* _Instructions for the task_
Please transcribe all of the records precisely.
##########
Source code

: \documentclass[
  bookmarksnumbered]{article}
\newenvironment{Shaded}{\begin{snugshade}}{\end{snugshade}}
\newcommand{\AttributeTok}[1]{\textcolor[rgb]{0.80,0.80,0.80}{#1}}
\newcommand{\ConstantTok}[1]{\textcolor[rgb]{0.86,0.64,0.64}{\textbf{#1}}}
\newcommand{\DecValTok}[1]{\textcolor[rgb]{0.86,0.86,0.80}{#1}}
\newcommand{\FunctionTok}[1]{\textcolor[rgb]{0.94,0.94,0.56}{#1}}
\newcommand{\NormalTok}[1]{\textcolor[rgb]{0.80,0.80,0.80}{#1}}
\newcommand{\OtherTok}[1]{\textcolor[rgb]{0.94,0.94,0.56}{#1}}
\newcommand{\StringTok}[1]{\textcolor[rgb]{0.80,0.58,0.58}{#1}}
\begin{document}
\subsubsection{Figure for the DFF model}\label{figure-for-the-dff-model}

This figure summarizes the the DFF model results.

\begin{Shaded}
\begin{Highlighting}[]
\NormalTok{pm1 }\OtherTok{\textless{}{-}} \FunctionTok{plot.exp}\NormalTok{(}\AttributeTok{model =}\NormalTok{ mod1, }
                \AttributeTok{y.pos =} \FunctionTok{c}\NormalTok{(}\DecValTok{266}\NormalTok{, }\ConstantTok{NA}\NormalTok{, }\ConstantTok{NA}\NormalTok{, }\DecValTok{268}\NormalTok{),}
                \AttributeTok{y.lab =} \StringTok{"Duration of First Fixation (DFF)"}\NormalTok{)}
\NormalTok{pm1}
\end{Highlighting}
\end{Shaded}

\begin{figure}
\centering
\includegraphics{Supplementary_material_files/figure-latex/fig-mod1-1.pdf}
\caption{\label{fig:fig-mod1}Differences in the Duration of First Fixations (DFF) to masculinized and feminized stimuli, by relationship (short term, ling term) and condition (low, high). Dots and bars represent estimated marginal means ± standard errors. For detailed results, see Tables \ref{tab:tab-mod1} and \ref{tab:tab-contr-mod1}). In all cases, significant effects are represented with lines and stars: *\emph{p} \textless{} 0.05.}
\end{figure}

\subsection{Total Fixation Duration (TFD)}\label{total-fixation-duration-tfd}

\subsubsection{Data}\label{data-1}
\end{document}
##########
* _Task response_
Source code

: \documentclass[
  bookmarksnumbered]{article}
\newenvironment{Shaded}{\begin{snugshade}}{\end{snugshade}}
\newcommand{\AttributeTok}[1]{\textcolor[rgb]{0.80,0.80,0.80}{#1}}
\newcommand{\ConstantTok}[1]{\textcolor[rgb]{0.86,0.64,0.64}{\textbf{#1}}}
\newcommand{\DecValTok}[1]{\textcolor[rgb]{0.86,0.86,0.80}{#1}}
\newcommand{\FunctionTok}[1]{\textcolor[rgb]{0.94,0.94,0.56}{#1}}
\newcommand{\NormalTok}[1]{\textcolor[rgb]{0.80,0.80,0.80}{#1}}
\newcommand{\OtherTok}[1]{\textcolor[rgb]{0.94,0.94,0.56}{#1}}
\newcommand{\StringTok}[1]{\textcolor[rgb]{0.80,0.58,0.58}{#1}}
\begin{document}
\subsubsection{Figure for the DFF model}\label{figure-for-the-dff-model}

This figure summarizes the the DFF model results.

\begin{Shaded}
\begin{Highlighting}[]
\NormalTok{pm1 }\OtherTok{\textless{}{-}} \FunctionTok{plot.exp}\NormalTok{(}\AttributeTok{model =}\NormalTok{ mod1, }
                \AttributeTok{y.pos =} \FunctionTok{c}\NormalTok{(}\DecValTok{266}\NormalTok{, }\ConstantTok{NA}\NormalTok{, }\ConstantTok{NA}\NormalTok{, }\DecValTok{268}\NormalTok{),}
                \AttributeTok{y.lab =} \StringTok{"Duration of First Fixation (DFF)"}\NormalTok{)}
\NormalTok{pm1}
\end{Highlighting}
\end{Shaded}

\begin{figure}
\centering
\includegraphics{Supplementary_material_files/figure-latex/fig-mod1-1.pdf}
\caption{\label{fig:fig-mod1}Differences in the Duration of First Fixations (DFF) to masculinized and feminized stimuli, by relationship (short term, ling term) and condition (low, high). Dots and bars represent estimated marginal means ± standard errors. For detailed results, see Tables \ref{tab:tab-mod1} and \ref{tab:tab-contr-mod1}). In all cases, significant effects are represented with lines and stars: *\emph{p} \textless{} 0.05.}
\end{figure}

\subsection{Total Fixation Duration (TFD)}\label{total-fixation-duration-tfd}

\subsubsection{Data}\label{data-1}
\end{document}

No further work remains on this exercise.